The third and final run is led by the children and is dedicated to their future. The children may invite adults to join them. The Planetary Dance is an event for all members of a family.

Each Planetary Dance community around the world creates its own special focus, or theme, for the event, in addition to the global theme of peace among people and peace with the Earth. Different Planetary Dances, for example, have focused on healing from breast cancer, ending gun violence, and supporting social justice. The basic schedule of events involves a preparatory phase, the Earth Run, and a closure. In the past, in the Bay Area, the day would begin with a sunrise ceremony on the peak of Mt. Tamalpais followed by a late morning gathering in a meadow at the base of the mountain. In addition to instructions and a warmup for the Earth Run, invited guests offered stories, songs, poems, and movement. After the Earth Run, everybody would eat together, reflect on the event, and talk about how they would carry the spirit of the Planetary Dance into the rest of our lives.

The Planetary Dance can be done by any number of people almost anywhere. During the pandemic, for example, the Planetary Dance moved online, with participants around the globe, running together—both indoors and outside in backyards—to the beat of the online drums.
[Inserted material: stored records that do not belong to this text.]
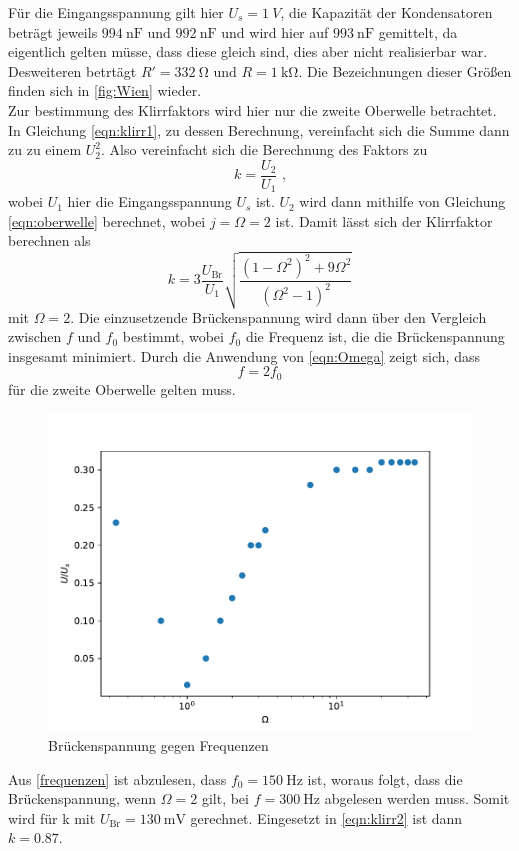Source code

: Für die Eingangsspannung gilt hier $U_s=\qty{1}{V}$, die Kapazität der Kondensatoren beträgt jeweils $\qty{994}{\nano\farad}
\text{ und } \qty{992}{\nano\farad}$ und wird hier auf $\qty{993}{\nano\farad}$ gemittelt, da eigentlich gelten müsse, dass 
diese gleich sind, dies aber nicht realisierbar war. Desweiteren betrtägt $R'=\qty{332}{\ohm} \text{ und } R=\qty{1}{\kilo\ohm}$.
Die Bezeichnungen dieser Größen finden sich in \ref{fig:Wien} wieder.\\
Zur bestimmung des Klirrfaktors wird hier nur die zweite Oberwelle betrachtet. In Gleichung \ref{eqn:klirr1}, zu dessen Berechnung, vereinfacht
sich die Summe dann zu zu einem $U_2^2$. Also vereinfacht sich die Berechnung des Faktors zu 
\begin{equation}
    k=\frac{U_2}{U_1} \text{ ,}
\end{equation}
wobei $U_1$ hier die Eingangsspannung $U_s$ ist. $U_2$ wird dann mithilfe von Gleichung \ref{eqn:oberwelle} berechnet, wobei $j=\Omega=2$ ist.
Damit lässt sich der Klirrfaktor berechnen als
\begin{equation}
    k=3 \frac{U_\text{Br}}{U_1} \sqrt{\frac{(1-\Omega^2)^2+9\Omega^2}{(\Omega^2-1)^2}}
    \label{eqn:klirr2}
\end{equation}
mit $\Omega=2$. Die einzusetzende Brückenspannung wird dann über den Vergleich zwischen $ f $ und $f_0$ bestimmt, wobei $f_0$
die Frequenz ist, die die Brückenspannung insgesamt minimiert. Durch die Anwendung von \ref{eqn:Omega} zeigt sich, dass 
\begin{equation}
    f=2f_0
\end{equation}
für die zweite Oberwelle gelten muss. 

\begin{figure}
    \centering
    \includegraphics{ ./frequenzplot.pdf}
    \caption{Brückenspannung gegen Frequenzen}
    \label{fig:frequenzverhältnis}
\end{figure}

\noindent Aus \ref{frequenzen} ist abzulesen, dass $f_0=\qty{150}{\hertz}$ ist, woraus folgt,
dass die Brückenspannung, wenn $\Omega=2$ gilt, bei $f=\qty{300}{\hertz}$ abgelesen werden muss. Somit wird für k mit
$U_\text{Br}=\qty{130}{\milli\volt}$ gerechnet. Eingesetzt in \ref{eqn:klirr2} ist dann $k=0.87$.

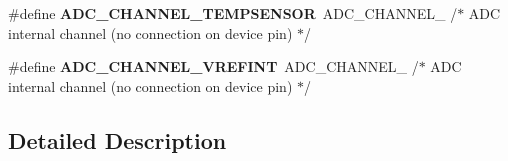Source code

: \begin{DoxyCompactItemize}
\item 
\mbox{\label{group___a_d_c__channels_ga8f0da1e8fa8504c92a368f6eb8e229b3}} 
\#define {\bfseries A\+D\+C\+\_\+\+C\+H\+A\+N\+N\+E\+L\+\_\+\+T\+E\+M\+P\+S\+E\+N\+S\+OR}~A\+D\+C\+\_\+\+C\+H\+A\+N\+N\+E\+L\+\_  /$\ast$ A\+DC internal channel (no connection on device pin) $\ast$/
\item 
\mbox{\label{group___a_d_c__channels_ga2647a044275a295693e8fb01db3172f9}} 
\#define {\bfseries A\+D\+C\+\_\+\+C\+H\+A\+N\+N\+E\+L\+\_\+\+V\+R\+E\+F\+I\+NT}~A\+D\+C\+\_\+\+C\+H\+A\+N\+N\+E\+L\+\_  /$\ast$ A\+DC internal channel (no connection on device pin) $\ast$/
\end{DoxyCompactItemize}


\subsection{Detailed Description}
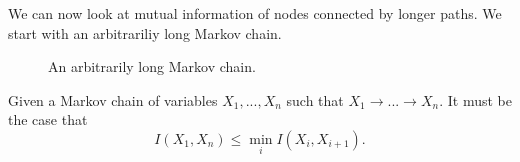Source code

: \documentclass[../thesis.tex]{subfiles}
\begin{document}
We can now look at mutual information of nodes connected
by longer paths.
We start with an arbitrariliy long Markov chain.

\begin{figure}
\begin{center}
\end{center}
\caption{An arbitrarily long Markov chain.}
\end{figure}

\begin{thm}
  \label{cdpi-thm}
  Given a Markov chain of variables $X_1, ..., X_n$
  such that $X_1 \rightarrow ... \rightarrow X_n$.
  It must be the case that
  $$I(X_1,X_n) \leq \min_i I(X_i,X_{i+1}).$$
\end{thm}
\end{document}
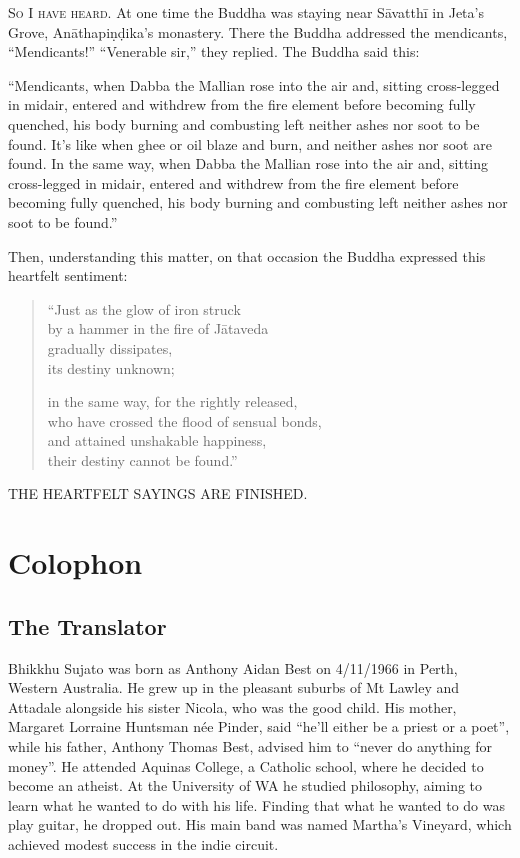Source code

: \documentclass[12pt,openany]{book}%
\newcommand*{\scendbook}[1]{\bigskip\begin{Center}\uppercase{#1}\end{Center}\addvspace{1em}}
\newcommand*{\scevam}[1]{\textsc{#1}}
\let\oldbackmatter\backmatter
\renewcommand{\backmatter}{%
\chapterfont{\setstretch{.85}\normalfont\centering}%
\sectionfont{\setstretch{.85}\normalfont\BalancedRagged}%
\pagestyle{plainer}%
\oldbackmatter}
\begin{document}
\scevam{So I have heard. }At one time the Buddha was staying near \textsanskrit{Sāvatthī} in Jeta’s Grove, \textsanskrit{Anāthapiṇḍika}’s monastery. There the Buddha addressed the mendicants, “Mendicants!” “Venerable sir,” they replied. The Buddha said this: 

“Mendicants, when Dabba the Mallian rose into the air and, sitting cross-legged in midair, entered and withdrew from the fire element before becoming fully quenched, his body burning and combusting left neither ashes nor soot to be found. It’s like when ghee or oil blaze and burn, and neither ashes nor soot are found. In the same way, when Dabba the Mallian rose into the air and, sitting cross-legged in midair, entered and withdrew from the fire element before becoming fully quenched, his body burning and combusting left neither ashes nor soot to be found.” 

Then, understanding this matter, on that occasion the Buddha expressed this heartfelt sentiment: 

\begin{verse}%
“Just as the glow of iron struck \\
by a hammer in the fire of \textsanskrit{Jātaveda} \\
gradually dissipates, \\
its destiny unknown; 

in the same way, for the rightly released, \\
who have crossed the flood of sensual bonds, \\
and attained unshakable happiness, \\
their destiny cannot be found.” 

%
\end{verse}

\scendbook{The Heartfelt Sayings are finished. }

%
\backmatter%
%
\chapter*{Colophon}

\section*{The Translator}

Bhikkhu Sujato was born as Anthony Aidan Best on 4/11/1966 in Perth, Western Australia. He grew up in the pleasant suburbs of Mt Lawley and Attadale alongside his sister Nicola, who was the good child. His mother, Margaret Lorraine Huntsman née Pinder, said “he’ll either be a priest or a poet”, while his father, Anthony Thomas Best, advised him to “never do anything for money”. He attended Aquinas College, a Catholic school, where he decided to become an atheist. At the University of WA he studied philosophy, aiming to learn what he wanted to do with his life. Finding that what he wanted to do was play guitar, he dropped out. His main band was named Martha’s Vineyard, which achieved modest success in the indie circuit. 
\end{document}
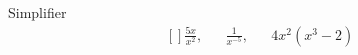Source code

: 
\begin{exercice}\label{exoSeconde-0014}

    Simplifier
    \begin{equation}
        \begin{aligned}[]
            \frac{ 5x }{ x^2 },&&\frac{1}{ x^{-5} },&&4x^2(x^3-2)
        \end{aligned}
    \end{equation}

\end{exercice}
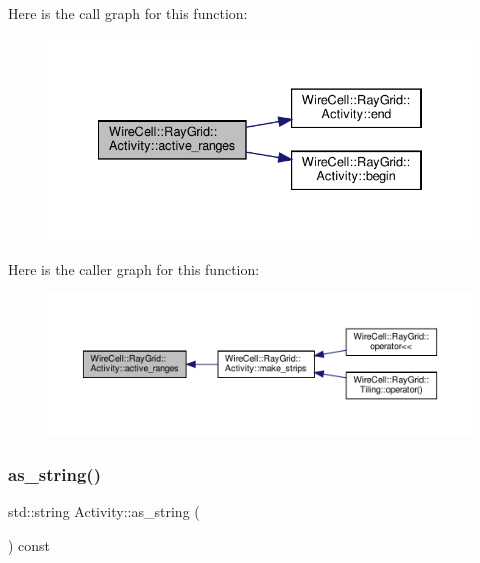 Here is the call graph for this function\+:
\nopagebreak
\begin{figure}[H]
\begin{center}
\leavevmode
\includegraphics[width=334pt]{class_wire_cell_1_1_ray_grid_1_1_activity_aae8ad1d5d95c9f5f4668975db2b68f3b_cgraph}
\end{center}
\end{figure}
Here is the caller graph for this function\+:
\nopagebreak
\begin{figure}[H]
\begin{center}
\leavevmode
\includegraphics[width=350pt]{class_wire_cell_1_1_ray_grid_1_1_activity_aae8ad1d5d95c9f5f4668975db2b68f3b_icgraph}
\end{center}
\end{figure}
\mbox{\label{class_wire_cell_1_1_ray_grid_1_1_activity_ad8e90c0bc1426818082926b28e280b50}} 
\subsubsection{\texorpdfstring{as\+\_\+string()}{as\_string()}}
{\footnotesize\ttfamily std\+::string Activity\+::as\+\_\+string (\begin{DoxyParamCaption}{ }\end{DoxyParamCaption}) const}



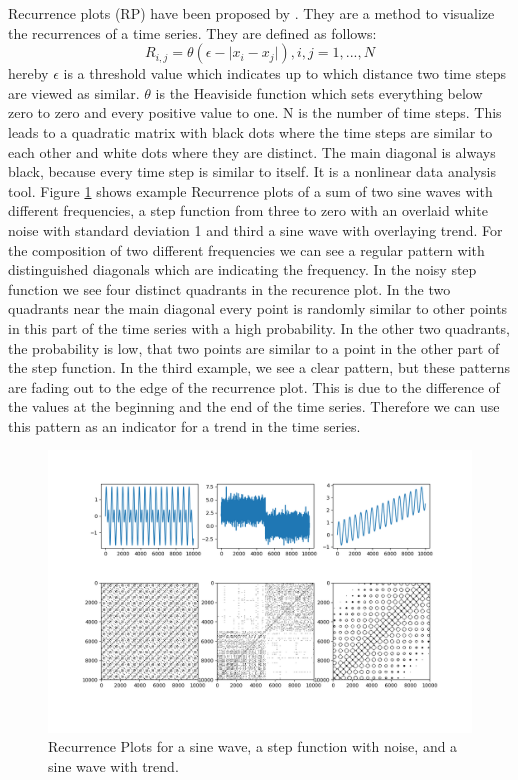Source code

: \documentclass{article}
\begin{document}
Recurrence plots (RP) have been proposed by \cite{Eckmann1987}. They are a method to visualize the recurrences of a time series.
They are defined as follows:
$$R_{i,j} = \theta(\epsilon - \lvert x_i - x_j \rvert), i,j = 1,...,N$$
hereby $\epsilon$ is a threshold value which indicates up to which distance two time steps are viewed as similar.
$\theta$ is the Heaviside function which sets everything below zero to zero and every positive value to one.
N is the number of time steps.
This leads to a quadratic matrix with black dots where the time steps are similar to each other and white dots where they are distinct.
The main diagonal is always black, because every time step is similar to itself.
It is a nonlinear data analysis tool.
Figure \ref{rplots} shows example Recurrence plots of a sum of two sine waves with different frequencies,
a step function from three to zero with an overlaid white noise with standard deviation 1 and third a sine wave with overlaying trend.
For the composition of two different frequencies we can see a regular pattern with distinguished diagonals which are indicating the frequency.
In the noisy step function we see four distinct quadrants in the recurence plot.
In the two quadrants near the main diagonal every point is randomly similar to other points in this part of the time series with a high probability.
In the other two quadrants, the probability is low, that two points are similar to a point in the other part of the step function.
In the third example, we see a clear pattern, but these patterns are fading out to the edge of the recurrence plot.
This is due to the difference of the values at the beginning and the end of the time series.
Therefore we can use this pattern as an indicator for a trend in the time series.

\begin{figure}
  \includegraphics[width=\textwidth]{figs/rp_methods.png}
  \caption{Recurrence Plots for a sine wave, a step function with noise, and a sine wave with trend.}
  \label{rplots}
\end{figure}
\end{document}
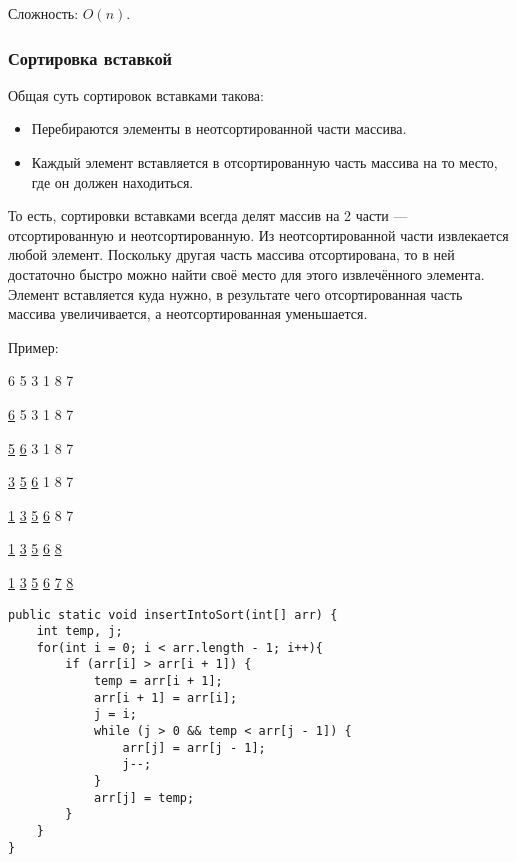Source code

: \documentclass[12pt]{matmex-diploma}
\begin{document}
                    Сложность: $O(n)$.
            
        \subsubsection*{Сортировка вставкой}
        
            Общая суть сортировок вставками такова:
            \begin{itemize}
                \item Перебираются элементы в неотсортированной части массива.
                \item Каждый элемент вставляется в отсортированную часть массива на то место, где он должен находиться.
            \end{itemize}

            То есть, сортировки вставками всегда делят массив на 2 части — отсортированную и неотсортированную. Из неотсортированной части извлекается любой элемент. Поскольку другая часть массива отсортирована, то в ней достаточно быстро можно найти своё место для этого извлечённого элемента. Элемент вставляется куда нужно, в результате чего отсортированная часть массива увеличивается, а неотсортированная уменьшается.
            
            Пример:
            
            6 5 3 1 8 7
            
            \underline{6} 5 3 1 8 7
            
            \underline{5} \underline{6} 3 1 8 7
            
            \underline{3} \underline{5} \underline{6} 1 8 7
            
            \underline{1} \underline{3} \underline{5} \underline{6} 8 7
            
            \underline{1} \underline{3} \underline{5} \underline{6} \underline{8}
            
            \underline{1} \underline{3} \underline{5} \underline{6} \underline{7} \underline{8}
            
            \begin{verbatim}
public static void insertIntoSort(int[] arr) {
    int temp, j;
    for(int i = 0; i < arr.length - 1; i++){
        if (arr[i] > arr[i + 1]) {
            temp = arr[i + 1];
            arr[i + 1] = arr[i];      
            j = i;
            while (j > 0 && temp < arr[j - 1]) {
                arr[j] = arr[j - 1];               
                j--;
            }
            arr[j] = temp;             
        }        
    }
}
            \end{verbatim}
            
\end{document}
The Power of Dance as Prayer

In large group dances an exceptional phenomenon occurs time and time again. When enough people move together in a common pulse with a common purpose, an amazing force, an ecstatic rhythm eventually takes over. People stop moving as individuals and begin to move as if they were parts of a single body, not in, uniform motion, but in deeply interrelated ways. In these archetypal movements they seem to be tracing out the forms and patterns of a larger organism, communicating with and being moved by a group spirit.
This is an ancient phenomenon in dance. Cultures everywhere have channeled the power of such a group spirit to help bring rain, hunt, raise crops, and initiate the young. It is a power that can renew, inspire, teach, create and heal. In the Planetary Dance this power is used toward peace.